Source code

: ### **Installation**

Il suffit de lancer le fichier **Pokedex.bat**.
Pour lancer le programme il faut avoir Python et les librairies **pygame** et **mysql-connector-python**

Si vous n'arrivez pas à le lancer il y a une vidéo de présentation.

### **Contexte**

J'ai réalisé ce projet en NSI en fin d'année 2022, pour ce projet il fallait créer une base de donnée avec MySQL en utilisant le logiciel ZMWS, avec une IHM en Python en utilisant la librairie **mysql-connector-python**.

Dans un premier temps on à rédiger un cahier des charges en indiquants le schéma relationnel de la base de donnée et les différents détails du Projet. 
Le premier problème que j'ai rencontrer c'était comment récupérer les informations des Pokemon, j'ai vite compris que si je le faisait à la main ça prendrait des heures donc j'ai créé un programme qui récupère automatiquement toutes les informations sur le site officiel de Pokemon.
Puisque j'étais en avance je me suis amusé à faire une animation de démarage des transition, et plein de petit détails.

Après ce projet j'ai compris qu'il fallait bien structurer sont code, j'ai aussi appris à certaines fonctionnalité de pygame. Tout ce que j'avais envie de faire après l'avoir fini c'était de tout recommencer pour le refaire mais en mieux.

--*--

- Required action
Search the entries above for the string "premier". Copy each line that holds it.

- Solution for this exercise
Dans un premier temps on à rédiger un cahier des charges en indiquants le schéma relationnel de la base de donnée et les différents détails du Projet. 
Le premier problème que j'ai rencontrer c'était comment récupérer les informations des Pokemon, j'ai vite compris que si je le faisait à la main ça prendrait des heures donc j'ai créé un programme qui récupère automatiquement toutes les informations sur le site officiel de Pokemon.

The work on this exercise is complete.